Archive for December 18th, 2006

Harrah’s accepts buyout


It’s a great day if you own a lot of Harrah’s stock–especially if you bought it back in 1998, when it was trading at around $20 a share. The company has reportedly accepted a buyout offer. This breaking news comes from the IHT:

Harrah’s Entertainment Inc., the world’s largest casino company, has agreed to a $90 per share buyout offer from two private equity groups, said a person with knowledge of the negotiations.

The agreement with Apollo Management Group and Texas Pacific Group came late last week but lawyers for both sides have been working out the details, said the person, who spoke on condition of anonymity because of the sensitivity of the talks.

An official announcement on the deal could come as early as Tuesday, the person said Monday.

The deal values Harrah’s at $16.7 billion (€12.75 billion).

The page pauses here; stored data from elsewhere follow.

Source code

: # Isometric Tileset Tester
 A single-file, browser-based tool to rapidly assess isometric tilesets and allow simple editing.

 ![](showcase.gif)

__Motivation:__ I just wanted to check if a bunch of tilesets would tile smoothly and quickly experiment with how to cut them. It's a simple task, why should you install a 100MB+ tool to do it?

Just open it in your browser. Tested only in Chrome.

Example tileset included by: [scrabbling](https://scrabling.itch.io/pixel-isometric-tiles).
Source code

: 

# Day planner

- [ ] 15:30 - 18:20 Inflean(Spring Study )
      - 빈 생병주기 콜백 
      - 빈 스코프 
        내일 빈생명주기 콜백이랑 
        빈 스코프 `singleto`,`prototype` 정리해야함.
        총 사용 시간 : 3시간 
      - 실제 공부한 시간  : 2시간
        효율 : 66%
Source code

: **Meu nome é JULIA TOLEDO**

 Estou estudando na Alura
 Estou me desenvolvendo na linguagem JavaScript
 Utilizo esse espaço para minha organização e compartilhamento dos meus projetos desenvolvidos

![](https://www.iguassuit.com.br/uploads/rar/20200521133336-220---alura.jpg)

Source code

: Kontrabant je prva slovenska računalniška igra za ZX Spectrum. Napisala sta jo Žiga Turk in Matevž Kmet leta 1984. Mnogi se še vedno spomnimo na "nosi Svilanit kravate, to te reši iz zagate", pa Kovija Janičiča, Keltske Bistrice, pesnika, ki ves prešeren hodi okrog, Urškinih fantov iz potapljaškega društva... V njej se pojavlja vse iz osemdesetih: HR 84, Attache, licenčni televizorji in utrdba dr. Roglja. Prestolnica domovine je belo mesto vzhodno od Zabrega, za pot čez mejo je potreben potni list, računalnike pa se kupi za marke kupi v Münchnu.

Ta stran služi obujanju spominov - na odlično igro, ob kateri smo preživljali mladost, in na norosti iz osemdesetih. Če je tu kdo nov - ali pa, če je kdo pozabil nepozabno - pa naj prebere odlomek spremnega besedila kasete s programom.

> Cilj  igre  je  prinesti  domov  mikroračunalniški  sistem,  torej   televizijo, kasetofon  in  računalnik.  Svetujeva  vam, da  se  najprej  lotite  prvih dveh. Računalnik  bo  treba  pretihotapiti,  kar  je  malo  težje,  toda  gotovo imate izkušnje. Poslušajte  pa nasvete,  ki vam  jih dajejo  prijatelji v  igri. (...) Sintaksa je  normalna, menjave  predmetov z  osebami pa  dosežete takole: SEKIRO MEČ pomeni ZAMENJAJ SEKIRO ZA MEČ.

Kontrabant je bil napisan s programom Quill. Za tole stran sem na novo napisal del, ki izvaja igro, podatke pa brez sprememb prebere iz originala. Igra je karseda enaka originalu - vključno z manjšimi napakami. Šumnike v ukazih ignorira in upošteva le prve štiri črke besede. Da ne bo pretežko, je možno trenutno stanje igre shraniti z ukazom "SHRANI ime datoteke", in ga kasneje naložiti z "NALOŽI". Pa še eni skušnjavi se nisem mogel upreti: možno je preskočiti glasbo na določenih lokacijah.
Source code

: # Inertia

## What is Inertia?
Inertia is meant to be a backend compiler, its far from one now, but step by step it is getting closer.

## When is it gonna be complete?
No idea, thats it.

Harrah’s said to accept $90 per share buyout by Apollo, Texas Pacific Group – Business – International Herald Tribune

I’ve heard that the new owners will keep the existing management team in place, but there’s no consensus over whether Harrah’s plans for the Center Strip will continue or are on hold. There’s solid reasons to go either way, and until there’s an official announcement, it’s anyone’s guess. If I were a betting man, I’d lay odds on the sale of the Rio and possibly Showboat (Atlantic City), if anything. I’d be astounded if anything from the Center Strip is sold.

One question no one has asked yet (at least that I’m aware of) is what this means for the World Series of Poker. Everyone is assuming that the new Harrah’s will keep the poker tournament, but on the balance sheet it’s just another property that, for the right price, might be up for grabs. I haven’t even heard rumors about this so far, but you’ve got to admit that there is at least a possibility that this asset, which includes no real estate, could be sold if the company wants to concentrate on maximixing its Strip and near-Strip land holdings.

 

Spinning reels in Philly


There was a good piece on the coming of slot casinos to Philadelphia in USA Today:

Visitors come here to see just one bell — the Liberty Bell. Soon they’ll be looking for a row of them — on a slot machine.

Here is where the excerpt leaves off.